LONDON, May 2 (Reuters) Prime Minister Tony Blair rejected calls today for an independent inquiry into the 2005 London suicide bombings saying it would divert resources from the fight against terrorism.

Evidence emerged this week that MI5 had been tracking two of the 7/7 bombers before they murdered 52 people on the London transport system and that they were far from the unknown ''clean skins'' the security services claimed they had been.

Mohammed Sidique Khan and Shehzad Tanweer had however been judged of less importance than other suspected plotters being monitored by MI5 and had dropped out of sight.

Calls for an independent inquiry have been further fuelled by a BBC report this week that MI5 may have misled a committee of MPs who investigated the 7/7 bombings.

Blair has already asked the MPs of the Intelligence and Security Committee (ISC) to re-examine their report, which exonerated the MI5's handling of the investigation.

But pressed by Conservative Party leader David Cameron in parliament today, Blair said a separate inquiry ''will simply cause great anxiety and difficulty in the (security) service''.

''We won't get any more truth because the truth is there in the ISC. But what we will do is undermine support for our security services, and I am simply not prepared to do it.'' He added that people wanted another inquiry because they want to reach a different conclusion.

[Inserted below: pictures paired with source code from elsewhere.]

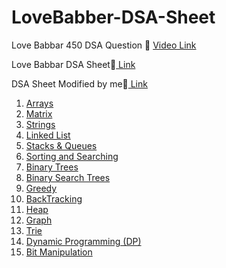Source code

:# LoveBabber-DSA-Sheet
Love Babbar 450 DSA Question 🚀
<a href="https://www.youtube.com/channel/UCQHLxxBFrbfdrk1jF0moTpw">Video Link</a> 

<p>Love Babbar DSA Sheet📝<a href="https://drive.google.com/file/d/1FMdN_OCfOI0iAeDlqswCiC2DZzD4nPsb/view" target="_blank"> Link</a></p>
<p>DSA Sheet Modified by me📝<a href="https://docs.google.com/spreadsheets/d/1o4jv9S8QjbaLL4JVl-TgLOQ76FnDoH6D/edit?usp=sharing&ouid=108252584087610366836&rtpof=true&sd=true" target="_blank"> Link</a></p>
<ol type='1'>
  <li><a href="https://github.com/mkpatel-247/LoveBabber-DSA-Sheet/tree/main/Array">Arrays</a></li>
  <li><a href="https://github.com/mkpatel-247/LoveBabber-DSA-Sheet/tree/main/Matrix">Matrix</a></li>
  <li><a href="https://github.com/mkpatel-247/LoveBabber-DSA-Sheet/tree/main/Strings">Strings</a></li>
  <li><a href="https://github.com/mkpatel-247/LoveBabber-DSA-Sheet/tree/main/Linked%20List">Linked List</a></li>
  <li><a href="https://github.com/mkpatel-247/LoveBabber-DSA-Sheet/tree/main/Stacks%20%26%20Queues">Stacks & Queues</a></li>
  <li><a href="https://github.com/mkpatel-247/LoveBabber-DSA-Sheet/tree/main/Searching%20%26%20Sorting">Sorting and Searching</a></li>
  <li><a href="https://github.com/mkpatel-247/LoveBabber-DSA-Sheet/tree/main/Binary%20Trees">Binary Trees</a></li>
  <li><a href="#">Binary Search Trees</a></li>
  <li><a href="#">Greedy</a></li>
  <li><a href="#">BackTracking</a></li>  
  <li><a href="#">Heap</a></li>
  <li><a href="#">Graph</a></li>
  <li><a href="#">Trie</a></li>
  <li><a href="#">Dynamic Programming (DP)</a></li>
  <li><a href="https://github.com/mkpatel-247/LoveBabber-DSA-Sheet/tree/main/Bit%20Manipulation">Bit Manipulation</a></li>
</ol>
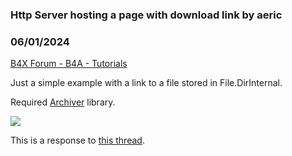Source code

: ### Http Server hosting a page with download link by aeric
### 06/01/2024
[B4X Forum - B4A - Tutorials](https://www.b4x.com/android/forum/threads/161465/)

Just a simple example with a link to a file stored in File.DirInternal.  
  
Required [Archiver](https://www.b4x.com/android/forum/threads/lib-archiver.21688/) library.  
  
![](https://www.b4x.com/android/forum/attachments/154237)  
  
This is a response to [this thread](https://www.b4x.com/android/forum/threads/httpjob-error-with-unexpected-end-of-stream.161315/).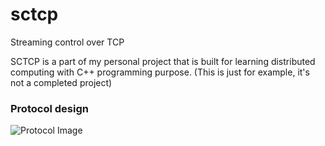 sctcp
=====

Streaming control over TCP

SCTCP is a part of my personal project that is built for learning distributed computing with C++ programming purpose. (This is just for example, it's not a completed project)


### Protocol design
![Protocol Image](https://dl.dropboxusercontent.com/u/68317444/RxProtocol-Stream.png)

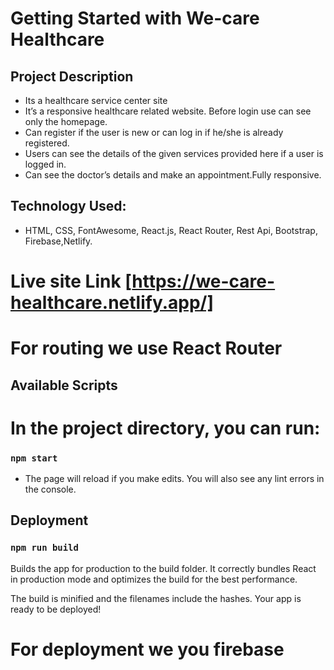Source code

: # Getting Started with We-care Healthcare

## Project Description
* Its a healthcare service center site
* It’s a responsive healthcare related website. Before login use can see only the homepage.
*	Can register if the user is new or can log in if he/she is already registered.
*	Users can see the details of the given services provided here if a user is logged in.
*	Can see the doctor’s details and make an appointment.Fully responsive.

## Technology Used:
* HTML, CSS, FontAwesome, React.js, React Router, Rest Api, Bootstrap, Firebase,Netlify.

# Live site Link [https://we-care-healthcare.netlify.app/]

# For routing we use React Router

## Available Scripts

# In the project directory, you can run:

### `npm start`
* The page will reload if you make edits.
You will also see any lint errors in the console.

## Deployment

### ` npm run build `
Builds the app for production to the build folder.
It correctly bundles React in production mode and optimizes the build for the best performance.

The build is minified and the filenames include the hashes.
Your app is ready to be deployed!
 
 # For deployment we you firebase 

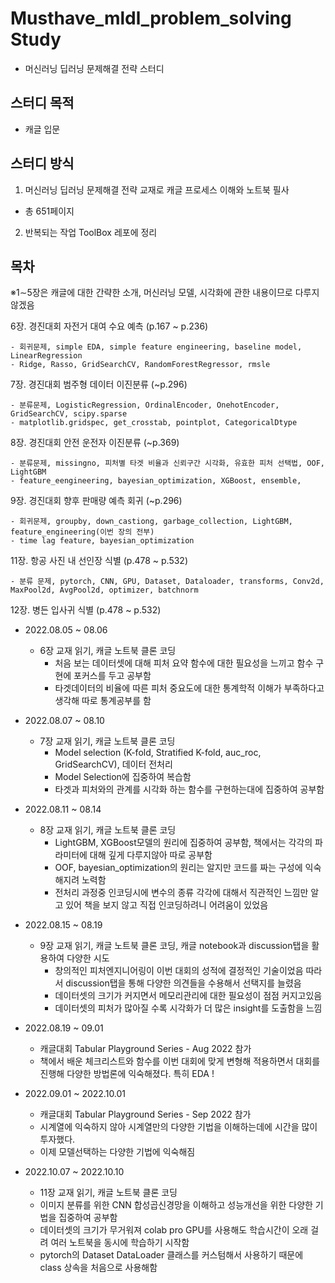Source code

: # Musthave_mldl_problem_solving Study

- 머신러닝 딥러닝 문제해결 전략 스터디

## 스터디 목적

- 캐글 입문

## 스터디 방식

1. 머신러닝 딥러닝 문제해결 전략 교재로 캐글 프로세스 이해와 노트북 필사
  - 총 651페이지
2. 반복되는 작업 ToolBox 레포에 정리

## 목차

※1∼5장은 캐글에 대한 간략한 소개, 머신러닝 모델, 시각화에 관한 내용이므로 다루지 않겠음

6장. 경진대회 자전거 대여 수요 예측 (p.167 ~ p.236)

    - 회귀문제, simple EDA, simple feature engineering, baseline model, LinearRegression
    - Ridge, Rasso, GridSearchCV, RandomForestRegressor, rmsle

7장. 경진대회 범주형 데이터 이진분류 (~p.296)

    - 분류문제, LogisticRegression, OrdinalEncoder, OnehotEncoder, GridSearchCV, scipy.sparse
    - matplotlib.gridspec, get_crosstab, pointplot, CategoricalDtype

8장. 경진대회 안전 운전자 이진분류 (~p.369)

    - 분류문제, missingno, 피처별 타겟 비율과 신뢰구간 시각화, 유효한 피처 선택법, OOF, LightGBM
    - feature_eengineering, bayesian_optimization, XGBoost, ensemble, 
    
9장. 경진대회 향후 판매량 예측 회귀 (~p.296)

    - 회귀문제, groupby, down_castiong, garbage_collection, LightGBM, feature_engineering(이번 장의 전부)
    - time lag feature, bayesian_optimization
    
11장. 항공 사진 내 선인장 식별 (p.478 ~ p.532)
  
    - 분류 문제, pytorch, CNN, GPU, Dataset, Dataloader, transforms, Conv2d, MaxPool2d, AvgPool2d, optimizer, batchnorm
    
12장. 병든 입사귀 식별 (p.478 ~ p.532)

- 2022.08.05 ~ 08.06
  - 6장 교재 읽기, 캐글 노트북 클론 코딩
    - 처음 보는 데이터셋에 대해 피처 요약 함수에 대한 필요성을 느끼고 함수 구현에 포커스를 두고 공부함
    - 타겟데이터의 비율에 따른 피처 중요도에 대한 통계학적 이해가 부족하다고 생각해 따로 통계공부를 함
  
- 2022.08.07 ~ 08.10
  - 7장 교재 읽기, 캐글 노트북 클론 코딩 
    - Model selection (K-fold, Stratified K-fold, auc_roc, GridSearchCV), 데이터 전처리
    - Model Selection에 집중하여 복습함
    - 타겟과 피처와의 관계를 시각화 하는 함수를 구현하는대에 집중하여 공부함
- 2022.08.11 ~ 08.14
  - 8장 교재 읽기, 캐글 노트북 클론 코딩
    - LightGBM, XGBoost모델의 원리에 집중하여 공부함, 책에서는 각각의 파라미터에 대해 깊게 다루지않아 따로 공부함
    - OOF, bayesian_optimization의 원리는 알지만 코드를 짜는 구성에 익숙해지려 노력함
    - 전처리 과정중 인코딩시에 변수의 종류 각각에 대해서 직관적인 느낌만 알고 있어 책을 보지 않고 직접 인코딩하려니 어려움이 있었음
- 2022.08.15 ~ 08.19
  - 9장 교재 읽기, 캐글 노트북 클론 코딩, 캐글 notebook과 discussion탭을 활용하여 다양한 시도
    - 창의적인 피처엔지니어링이 이번 대회의 성적에 결정적인 기술이었음 따라서 discussion탭을 통해 다양한 의견들을 수용해서 선택지를 늘렸음
    - 데이터셋의 크기가 커지면서 메모리관리에 대한 필요성이 점점 커지고있음
    - 데이터셋의 피처가 많아질 수록 시각화가 더 많은 insight를 도출함을 느낌
- 2022.08.19 ~ 09.01
  - 캐글대회 Tabular Playground Series - Aug 2022 참가 
  - 책에서 배운 체크리스트와 함수를 이번 대회에 맞게 변형해 적용하면서 대회를 진행해 다양한 방법론에 익숙해졌다. 특히 EDA !
- 2022.09.01 ~ 2022.10.01
  - 캐글대회 Tabular Playground Series - Sep 2022 참가
  - 시계열에 익숙하지 않아 시계열만의 다양한 기법을 이해하는데에 시간을 많이 투자했다.
  - 이제 모델선택하는 다양한 기법에 익숙해짐
- 2022.10.07 ~ 2022.10.10
  - 11장 교재 읽기, 캐글 노트북 클론 코딩
  - 이미지 분류를 위한 CNN 합성곱신경망을 이해하고 성능개선을 위한 다양한 기법을 집중하여 공부함
  - 데이터셋의 크기가 무거워져 colab pro GPU를 사용해도 학습시간이 오래 걸려 여러 노트북을 동시에 학습하기 시작함
  - pytorch의 Dataset DataLoader 클래스를 커스텀해서 사용하기 때문에 class 상속을 처음으로 사용해함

''That is understandable,'' he said, ''but I do not think it would be responsible for us ... to have a full independent further inquiry which will simply have the security service and police and others diverted from the task of fighting terrorism.'' The evidence that Khan and Tanweer had been on MI5's radar was able to be made public after five other British men were found guilty at the Old Bailey on Monday of conspiring to cause explosions with bombs made of fertiliser.

Then today, the BBC said MI5 had only shown the ISC a single picture of Khan whereas in fact six surveillance photos of the bombers existed.

MI5 apparently did not pass on the other five because they were taken by police officers, a security source told the BBC.

MI5 Director-General Jonathan Evans said this week the agency has ''never been complacent''.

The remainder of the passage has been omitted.